Exercise goal ::
Give the number of lines in the material below that include "demanda", and write nothing else.

Data ::
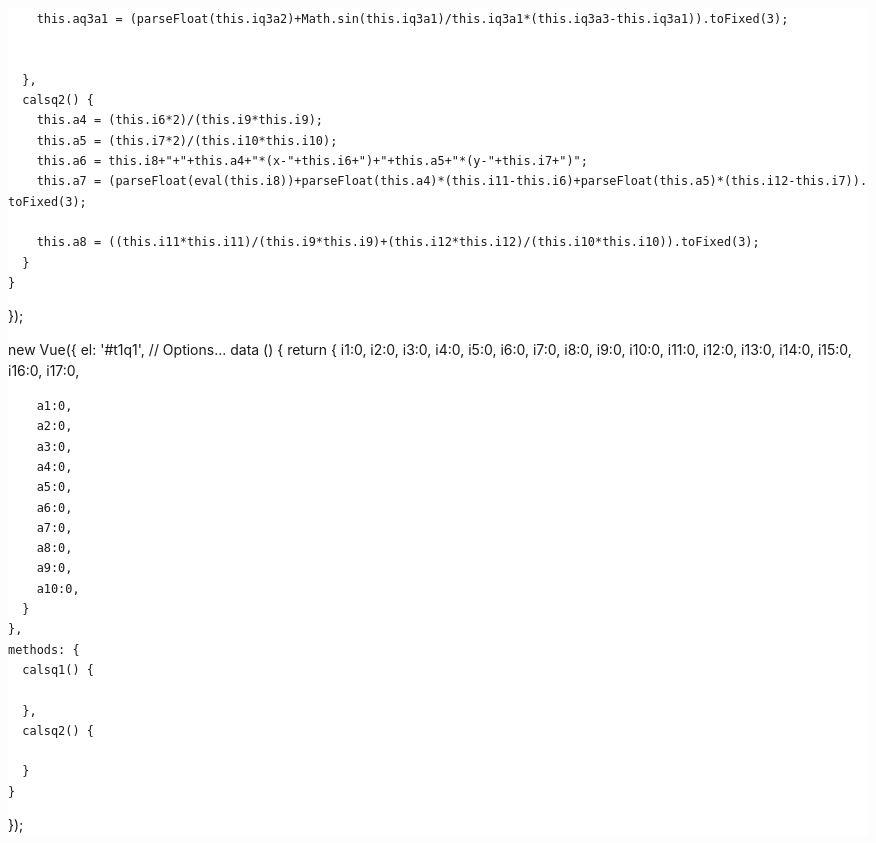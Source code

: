         this.aq3a1 = (parseFloat(this.iq3a2)+Math.sin(this.iq3a1)/this.iq3a1*(this.iq3a3-this.iq3a1)).toFixed(3);


      },
      calsq2() {
        this.a4 = (this.i6*2)/(this.i9*this.i9);
        this.a5 = (this.i7*2)/(this.i10*this.i10);
        this.a6 = this.i8+"+"+this.a4+"*(x-"+this.i6+")+"+this.a5+"*(y-"+this.i7+")";
        this.a7 = (parseFloat(eval(this.i8))+parseFloat(this.a4)*(this.i11-this.i6)+parseFloat(this.a5)*(this.i12-this.i7)).toFixed(3);

        this.a8 = ((this.i11*this.i11)/(this.i9*this.i9)+(this.i12*this.i12)/(this.i10*this.i10)).toFixed(3);
      }
    }
  }); 

  new Vue({
    el: '#t1q1',
    // Options...
    data () {
      return {
        i1:0,
        i2:0,
        i3:0,
        i4:0,
        i5:0,
        i6:0,
        i7:0,
        i8:0,
        i9:0,
        i10:0,
        i11:0,
        i12:0,
        i13:0,
        i14:0,
        i15:0,
        i16:0,
        i17:0,

        a1:0,
        a2:0,
        a3:0,
        a4:0,
        a5:0,
        a6:0,
        a7:0,
        a8:0,
        a9:0,
        a10:0,
      }
    },
    methods: {
      calsq1() {
        
      },
      calsq2() {

      }
    }
  }); 

</script>
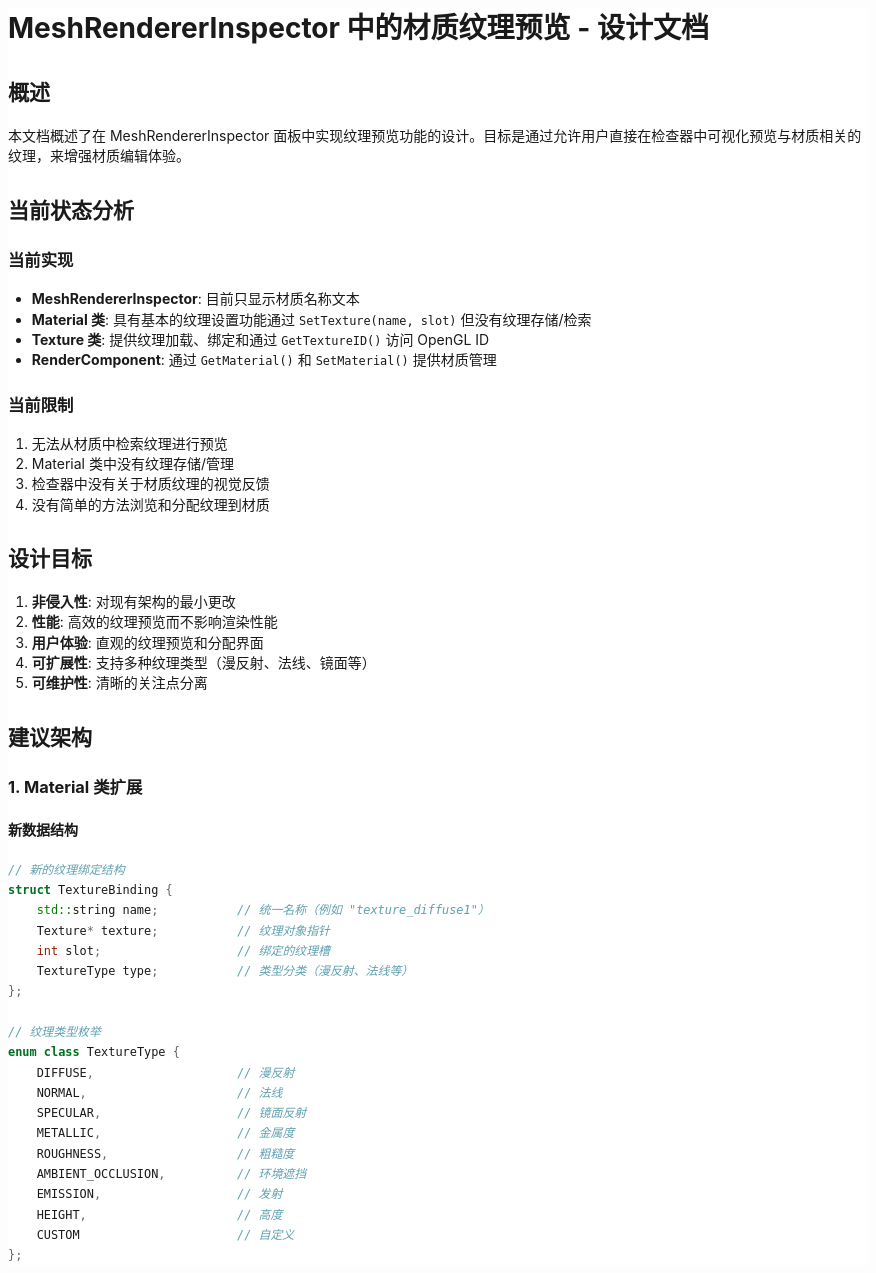 # MeshRendererInspector 中的材质纹理预览 - 设计文档

## 概述

本文档概述了在 MeshRendererInspector 面板中实现纹理预览功能的设计。目标是通过允许用户直接在检查器中可视化预览与材质相关的纹理，来增强材质编辑体验。

## 当前状态分析

### 当前实现
- **MeshRendererInspector**: 目前只显示材质名称文本
- **Material 类**: 具有基本的纹理设置功能通过 `SetTexture(name, slot)` 但没有纹理存储/检索
- **Texture 类**: 提供纹理加载、绑定和通过 `GetTextureID()` 访问 OpenGL ID
- **RenderComponent**: 通过 `GetMaterial()` 和 `SetMaterial()` 提供材质管理

### 当前限制
1. 无法从材质中检索纹理进行预览
2. Material 类中没有纹理存储/管理
3. 检查器中没有关于材质纹理的视觉反馈
4. 没有简单的方法浏览和分配纹理到材质

## 设计目标

1. **非侵入性**: 对现有架构的最小更改
2. **性能**: 高效的纹理预览而不影响渲染性能
3. **用户体验**: 直观的纹理预览和分配界面
4. **可扩展性**: 支持多种纹理类型（漫反射、法线、镜面等）
5. **可维护性**: 清晰的关注点分离

## 建议架构

### 1. Material 类扩展

#### 新数据结构
```cpp
// 新的纹理绑定结构
struct TextureBinding {
    std::string name;           // 统一名称（例如 "texture_diffuse1"）
    Texture* texture;           // 纹理对象指针
    int slot;                   // 绑定的纹理槽
    TextureType type;           // 类型分类（漫反射、法线等）
};

// 纹理类型枚举
enum class TextureType {
    DIFFUSE,                    // 漫反射
    NORMAL,                     // 法线
    SPECULAR,                   // 镜面反射
    METALLIC,                   // 金属度
    ROUGHNESS,                  // 粗糙度
    AMBIENT_OCCLUSION,          // 环境遮挡
    EMISSION,                   // 发射
    HEIGHT,                     // 高度
    CUSTOM                      // 自定义
};
```

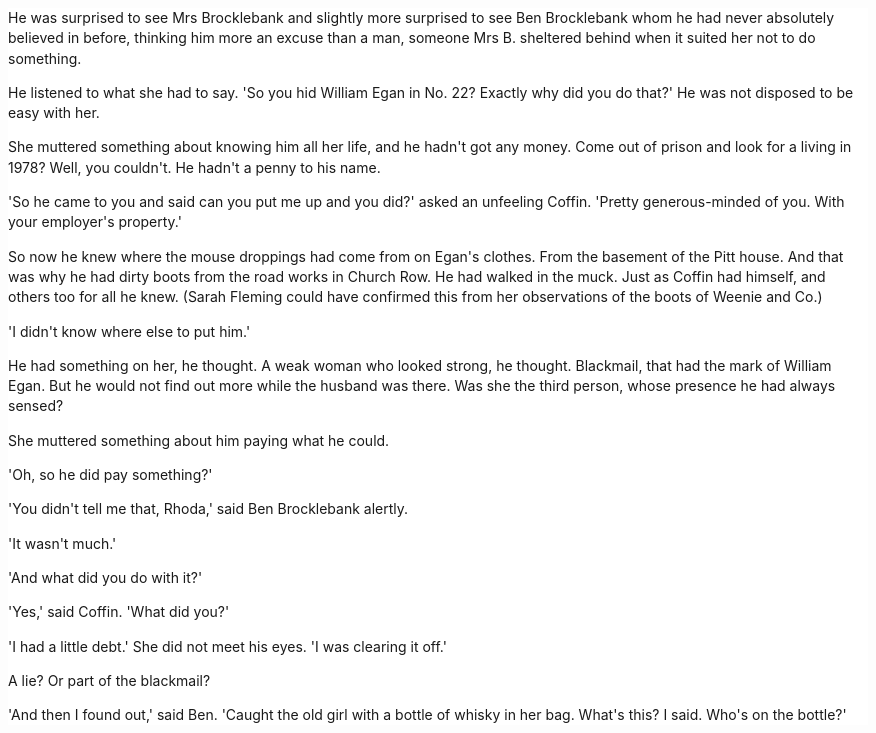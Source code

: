 He was surprised to see Mrs Brocklebank and slightly more surprised to see Ben Brocklebank whom he had never absolutely believed in before, thinking him more an excuse than a man, someone Mrs B. sheltered behind when it suited her not to do something.

He listened to what she had to say.
'So you hid William Egan in No. 22?
Exactly why did you do that?'
He was not disposed to be easy with her.

She muttered something about knowing him all her life, and he hadn't got any money.
Come out of prison and look for a living in 1978?
Well, you couldn't.
He hadn't a penny to his name.

'So he came to you and said can you put me up and you did?' asked an unfeeling Coffin.
'Pretty generous-minded of you.
With your employer's property.'

So now he knew where the mouse droppings had come from on Egan's clothes.
From the basement of the Pitt house.
And that was why he had dirty boots from the road works in Church Row.
He had walked in the muck.
Just as Coffin had himself, and others too for all he knew.
(Sarah Fleming could have confirmed this from her observations of the boots of Weenie and Co.)

'I didn't know where else to put him.'

He had something on her, he thought.
A weak woman who looked strong, he thought.
Blackmail, that had the mark of William Egan.
But he would not find out more while the husband was there.
Was she the third person, whose presence he had always sensed?

She muttered something about him paying what he could.

'Oh, so he did pay something?'

'You didn't tell me that, Rhoda,' said Ben Brocklebank alertly.

'It wasn't much.'

'And what did you do with it?'

'Yes,' said Coffin.
'What did you?'

'I had a little debt.'
She did not meet his eyes.
'I was clearing it off.'

A lie?
Or part of the blackmail?

'And then I found out,' said Ben.
'Caught the old girl with a bottle of whisky in her bag.
What's this?
I said.
Who's on the bottle?'
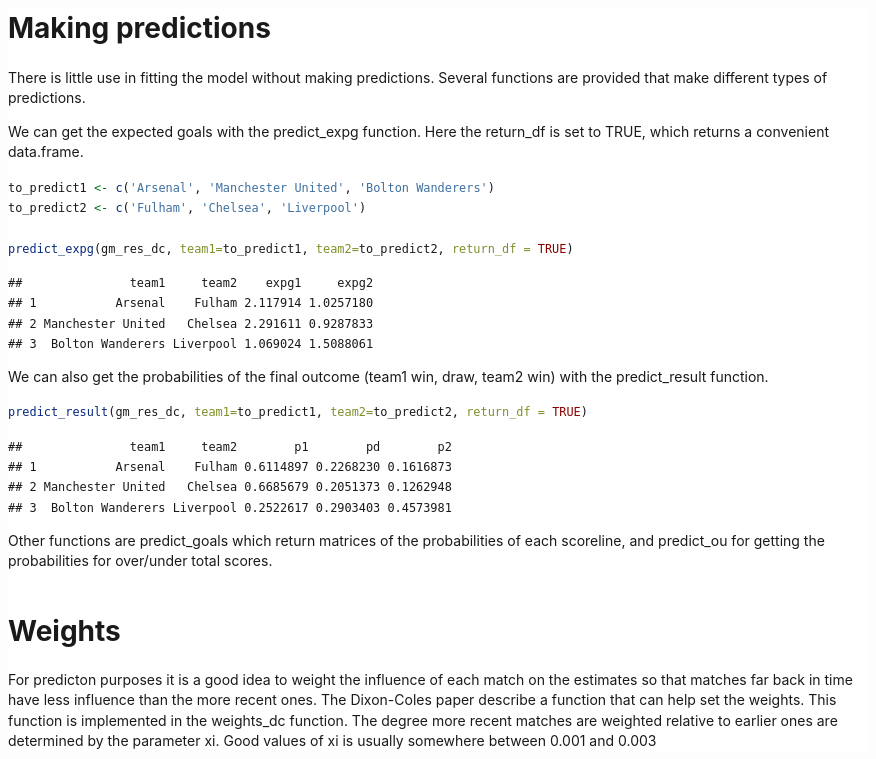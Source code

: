 # Making predictions

There is little use in fitting the model without making predictions.
Several functions are provided that make different types of predictions.

We can get the expected goals with the predict_expg function. Here the
return_df is set to TRUE, which returns a convenient data.frame.

``` r
to_predict1 <- c('Arsenal', 'Manchester United', 'Bolton Wanderers')
to_predict2 <- c('Fulham', 'Chelsea', 'Liverpool')

predict_expg(gm_res_dc, team1=to_predict1, team2=to_predict2, return_df = TRUE)
```

    ##               team1     team2    expg1     expg2
    ## 1           Arsenal    Fulham 2.117914 1.0257180
    ## 2 Manchester United   Chelsea 2.291611 0.9287833
    ## 3  Bolton Wanderers Liverpool 1.069024 1.5088061

We can also get the probabilities of the final outcome (team1 win, draw,
team2 win) with the predict_result function.

``` r
predict_result(gm_res_dc, team1=to_predict1, team2=to_predict2, return_df = TRUE)
```

    ##               team1     team2        p1        pd        p2
    ## 1           Arsenal    Fulham 0.6114897 0.2268230 0.1616873
    ## 2 Manchester United   Chelsea 0.6685679 0.2051373 0.1262948
    ## 3  Bolton Wanderers Liverpool 0.2522617 0.2903403 0.4573981

Other functions are predict_goals which return matrices of the
probabilities of each scoreline, and predict_ou for getting the
probabilities for over/under total scores.

# Weights

For predicton purposes it is a good idea to weight the influence of each
match on the estimates so that matches far back in time have less
influence than the more recent ones. The Dixon-Coles paper describe a
function that can help set the weights. This function is implemented in
the weights_dc function. The degree more recent matches are weighted
relative to earlier ones are determined by the parameter xi. Good values
of xi is usually somewhere between 0.001 and 0.003
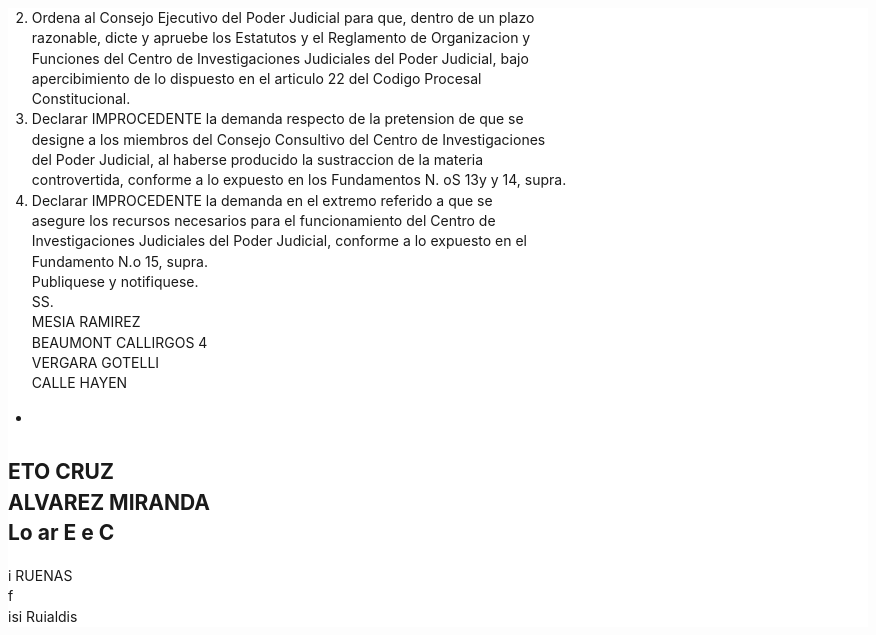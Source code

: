 2. Ordena al Consejo Ejecutivo del Poder Judicial para que, dentro de un plazo  
razonable, dicte y apruebe los Estatutos y el Reglamento de Organizacion y  
Funciones del Centro de Investigaciones Judiciales del Poder Judicial, bajo  
apercibimiento de lo dispuesto en el articulo 22 del Codigo Procesal  
Constitucional.  
3. Declarar IMPROCEDENTE la demanda respecto de la pretension de que se  
designe a los miembros del Consejo Consultivo del Centro de Investigaciones  
del Poder Judicial, al haberse producido la sustraccion de la materia  
controvertida, conforme a lo expuesto en los Fundamentos N. oS 13y y 14, supra.  
4. Declarar IMPROCEDENTE la demanda en el extremo referido a que se  
asegure los recursos necesarios para el funcionamiento del Centro de  
Investigaciones Judiciales del Poder Judicial, conforme a lo expuesto en el  
Fundamento N.o 15, supra.  
Publiquese y notifiquese.  
SS.  
MESIA RAMIREZ  
BEAUMONT CALLIRGOS 4  
VERGARA GOTELLI  
CALLE HAYEN  
-  
ETO CRUZ  
ALVAREZ MIRANDA  
Lo ar E e C  
-  
i RUENAS  
f  
isi Ruialdis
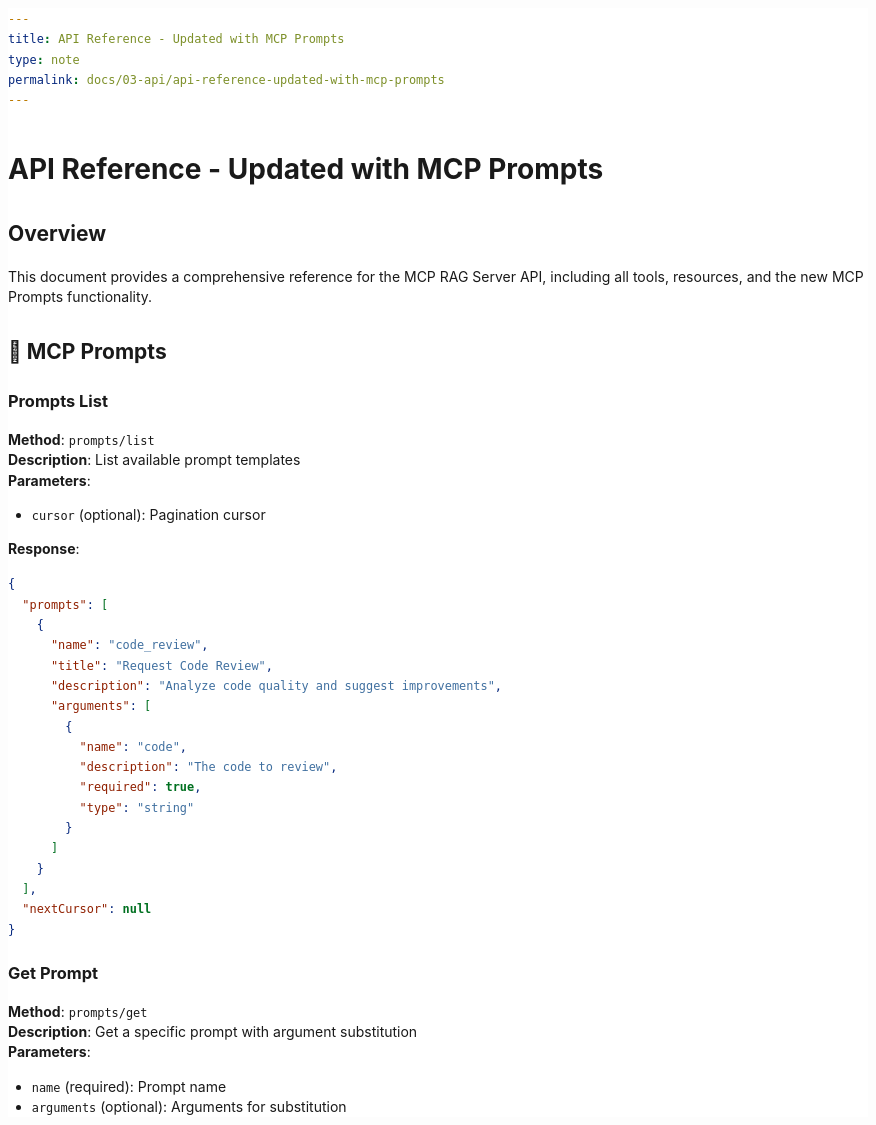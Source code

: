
 ```yaml
---
title: API Reference - Updated with MCP Prompts
type: note
permalink: docs/03-api/api-reference-updated-with-mcp-prompts
---
```


# API Reference - Updated with MCP Prompts

## Overview

This document provides a comprehensive reference for the MCP RAG Server API, including all tools, resources, and the new MCP Prompts functionality.

## 🚀 MCP Prompts

### Prompts List
**Method**: `prompts/list`  
**Description**: List available prompt templates  
**Parameters**:
- `cursor` (optional): Pagination cursor

**Response**:
```json
{
  "prompts": [
    {
      "name": "code_review",
      "title": "Request Code Review",
      "description": "Analyze code quality and suggest improvements",
      "arguments": [
        {
          "name": "code",
          "description": "The code to review",
          "required": true,
          "type": "string"
        }
      ]
    }
  ],
  "nextCursor": null
}
```

### Get Prompt
**Method**: `prompts/get`  
**Description**: Get a specific prompt with argument substitution  
**Parameters**:
- `name` (required): Prompt name
- `arguments` (optional): Arguments for substitution
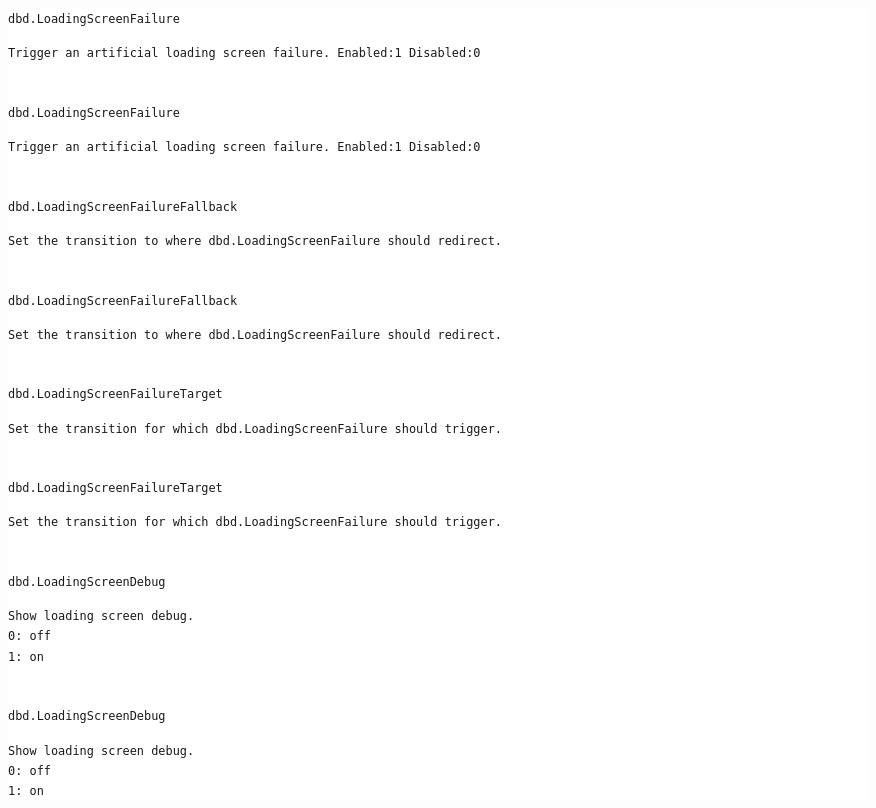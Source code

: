 #

`dbd.LoadingScreenFailure`
```
Trigger an artificial loading screen failure. Enabled:1 Disabled:0
```

#

`dbd.LoadingScreenFailure`
```
Trigger an artificial loading screen failure. Enabled:1 Disabled:0
```

#

`dbd.LoadingScreenFailureFallback`
```
Set the transition to where dbd.LoadingScreenFailure should redirect.
```

#

`dbd.LoadingScreenFailureFallback`
```
Set the transition to where dbd.LoadingScreenFailure should redirect.
```

#

`dbd.LoadingScreenFailureTarget`
```
Set the transition for which dbd.LoadingScreenFailure should trigger.
```

#

`dbd.LoadingScreenFailureTarget`
```
Set the transition for which dbd.LoadingScreenFailure should trigger.
```

#

`dbd.LoadingScreenDebug`
```
Show loading screen debug.
0: off
1: on
```

#

`dbd.LoadingScreenDebug`
```
Show loading screen debug.
0: off
1: on
```

#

The completed task ::
2